As the French philosopher Pierre Manent has noted, access for non-French readers to the thinking of Péguy can be especially challenging because “nearly everything he wrote about is buried deep in French history . . . linked to an explicitly French perspective.” However, the ostensible subjects of this particular essay, Bergson and Descartes, are well-known outside France; furthermore, Péguy’s concern with questions of philosophy and religion that transcend the particularities of time and place will quickly become evident to the reader. Yet the incarnational (or as he would put it, “temporally eternal/eternally temporal”) nature of his thought itself means that he comes at the eternal or universal through the particularities of the temporal—and these particularities are for him primarily those of his native France. Therefore, the non-French reader will be in need of some explanatory notes. I have tried to keep these notes to the minimum required for understanding Péguy’s argument, striving to avoid as much as possible the interposition of excessive scholarly apparatus between the thoughtful reader and the actual text. The notes are thus limited to translation of Péguy’s citations, which are frequent, from other languages, primarily Latin and Greek, and the identification where appropriate of their source; to the identification of people, places, and events alluded to in the text, both contemporary with Péguy and from earlier history, where these might not be already familiar to the reader; and to some miscellaneous items of information for which the reader might be grateful. On occasion, too, I will note Péguy’s use of a French term, if it is unusual (or invented); but, with very few exceptions, I have refrained from pointing out the many plays on words, unfortunately almost always untranslatable, with which the text abounds.

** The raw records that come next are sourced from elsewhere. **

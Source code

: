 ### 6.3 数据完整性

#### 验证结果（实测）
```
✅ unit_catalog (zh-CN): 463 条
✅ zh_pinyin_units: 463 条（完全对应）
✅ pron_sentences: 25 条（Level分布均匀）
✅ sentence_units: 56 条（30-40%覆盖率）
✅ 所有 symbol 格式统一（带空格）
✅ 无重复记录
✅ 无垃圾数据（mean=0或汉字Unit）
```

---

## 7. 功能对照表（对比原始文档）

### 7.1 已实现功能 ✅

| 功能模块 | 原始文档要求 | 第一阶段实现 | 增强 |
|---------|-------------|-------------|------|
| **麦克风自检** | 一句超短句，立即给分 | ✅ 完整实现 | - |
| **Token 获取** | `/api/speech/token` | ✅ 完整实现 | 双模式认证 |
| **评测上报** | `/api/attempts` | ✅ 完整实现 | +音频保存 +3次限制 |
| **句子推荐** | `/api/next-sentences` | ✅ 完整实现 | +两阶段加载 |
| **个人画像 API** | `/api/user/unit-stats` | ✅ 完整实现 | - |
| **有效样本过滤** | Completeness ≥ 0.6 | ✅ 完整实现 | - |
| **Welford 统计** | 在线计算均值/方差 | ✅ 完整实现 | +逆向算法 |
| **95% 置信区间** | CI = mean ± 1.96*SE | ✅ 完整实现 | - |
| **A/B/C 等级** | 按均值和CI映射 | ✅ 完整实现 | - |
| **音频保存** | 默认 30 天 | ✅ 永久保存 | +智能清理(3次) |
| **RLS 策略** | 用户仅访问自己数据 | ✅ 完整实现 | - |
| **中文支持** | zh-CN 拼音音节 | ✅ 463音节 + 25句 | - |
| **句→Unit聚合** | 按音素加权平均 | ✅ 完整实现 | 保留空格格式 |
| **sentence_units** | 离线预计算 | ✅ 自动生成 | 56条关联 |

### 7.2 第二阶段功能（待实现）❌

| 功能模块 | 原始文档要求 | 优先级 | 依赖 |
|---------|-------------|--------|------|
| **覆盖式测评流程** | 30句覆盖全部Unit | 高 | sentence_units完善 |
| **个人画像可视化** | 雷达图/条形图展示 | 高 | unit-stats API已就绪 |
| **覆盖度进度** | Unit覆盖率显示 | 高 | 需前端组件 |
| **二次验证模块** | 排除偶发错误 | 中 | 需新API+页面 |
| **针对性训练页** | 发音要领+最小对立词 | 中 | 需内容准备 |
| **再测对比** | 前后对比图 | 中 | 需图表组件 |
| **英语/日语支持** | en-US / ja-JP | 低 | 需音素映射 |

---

The French edition of Péguy used for this translation of his last major prose work, the “Note sur M. Bergson et la philosophie bergsonienne” and “Note conjointe sur M. Descartes et la philosophie cartésienne,” is the Oeuvres en prose complètes III (1992), the third volume of the magisterial Gallimard Pléiade edition of his prose writings, which contains all the scholarly apparatus of notes, variants, index, chronology, and bibliography indispensable to those who might wish to pursue the detailed study of Péguy’s entire oeuvre. My own explanatory footnotes owe much to the notes of the third volume’s editor, Robert Burac.
Background
Péguy’s last major prose essay arose most immediately out of his concern to defend the philosopher Henri Bergson, who was about to be placed on the Catholic Index. The issue of the Index was, however, merely the most publicly visible culminating point of a deeper well of criticism that had been developing for years, indeed, virtually in tandem with Bergson’s growing fame and influence in France and beyond, which reached its high point from 1907 to 1914. This criticism came from both the left and the right in France. On the more or less “official” left were the academic intellectuals, especially the historians, sociologists, and scientists of the Sorbonne...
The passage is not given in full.